The user of 360 degree of transmission of video watches view sequence prediction technique

Technical field

The present invention relates to technical field of video communication, and in particular, to the user of 360 degree of transmission of video watches view sequence Prediction technique.

Background technique

360 degree of videos are a kind of important applications of virtual reality technology, and compared with conventional video, 360 degree of videos are using complete Orientation camera captures each orientation scene of real world, and these scenes are spliced to form panoramic picture.When 360 degree of viewing When video, head adjustment viewing visual angle can be freely rotated in user, obtain immersion experience.However, 360 degree of videos have superelevation Resolution ratio transmits complete 360 degree of videos and the bandwidth consumed is needed to be up to 6 times of conventional video or more.Network bandwidth resources by In the case where limit, for mobile network, it is highly difficult for transmitting complete 360 degree of videos.

It is limited to the field of view of head-mounted display, each moment user can only watch a part of 360 degree of videos.Cause This moves the selection interested video area of user according to user's head and transmits and more efficient can utilize bandwidth.From acquisition The demand information of user, and this information is fed back into server end, until user receives video content, can undergo from user To the round-trip delay (Round-Trip Time, RTT) of server.And user may have occurred that head within this period Portion position is mobile, and the content for causing user to receive no longer is its interested part.In order to avoid the transmission of RTT time delay bring Hysteresis quality needs to predict the viewpoint of user.

After searching and discovering the prior art, in order to realize the view prediction of user, a kind of common method is by right The viewpoint position of last time infers the viewpoint position of future time instance.Y.Bao et al. is in " IEEE International Conference on Big Data " entitled " Shooting a moving target:Motion- has been delivered in meeting The article of prediction-based transmission for 360-degree videos ", this article propose direct incite somebody to action Naive model of the viewpoint position at current time as the viewpoint position of future time instance, and use linear regression, Feedforward Neural Networks Network carries out regression analysis to user's viewpoint position relationship that changes with time, and then predicts three kinds of viewpoint position etc. of future time instance Regression model.But such as user's occupation, at the age, gender, it is emerging for the sense of 360 degree of videos that the factors such as preference will affect user Interesting region, when the relationship between the viewpoint position of future time instance and the viewpoint position of last time can be characterized as non-linear and long Between dependence, this article propose three kinds of prediction models can only predict single viewpoint position, unpredictable multiple moment in future Viewpoint position.

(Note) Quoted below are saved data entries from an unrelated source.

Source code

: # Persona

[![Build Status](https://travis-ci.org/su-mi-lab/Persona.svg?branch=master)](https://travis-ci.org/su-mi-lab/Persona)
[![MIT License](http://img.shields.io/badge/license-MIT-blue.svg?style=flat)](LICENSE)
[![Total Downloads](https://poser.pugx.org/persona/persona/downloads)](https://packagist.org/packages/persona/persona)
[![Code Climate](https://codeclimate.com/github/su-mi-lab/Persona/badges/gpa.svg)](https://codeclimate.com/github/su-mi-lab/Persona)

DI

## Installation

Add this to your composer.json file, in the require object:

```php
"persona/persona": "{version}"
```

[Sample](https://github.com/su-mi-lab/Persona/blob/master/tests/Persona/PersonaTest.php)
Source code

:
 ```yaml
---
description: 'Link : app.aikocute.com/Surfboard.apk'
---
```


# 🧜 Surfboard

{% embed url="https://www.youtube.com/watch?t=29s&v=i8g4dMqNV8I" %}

Through retrieval, it has also been found that, A.D.Aladagli et al. is in " International Conference on 3d Immersion, 2018, pp.1-6 " deliver entitled " Predicting head trajectories in 360virtual The article of reality videos ", this article consider influence of the video content for user's viewpoint position, are calculated based on conspicuousness Method predicts the salient region of video, predicts user's viewpoint position with this.But this article does not account for last time viewpoint position Set the influence for watching viewpoint.

Summary of the invention

For the defects in the prior art, the object of the present invention is to provide a kind of users of 360 degree of transmission of video to watch view Point sequence prediction technique.

The user that the present invention provides a kind of 360 degree of transmission of video watches view sequence prediction technique, comprising:

It is pre- by the view sequence using the viewpoint position of user's last time as the input of view sequence prediction model The viewpoint position at model prediction following multiple moment is surveyed, the viewpoint position at multiple moment in future constitutes the first view sequence；

By viewpoint trace model, using video content as the input of the viewpoint trace model, by the viewpoint with The viewpoint position at track model prediction following multiple moment, the viewpoint position at multiple moment in future constitute the second view sequence；

In conjunction with the first view sequence and the second view sequence, the viewing view sequence in user's future is determined.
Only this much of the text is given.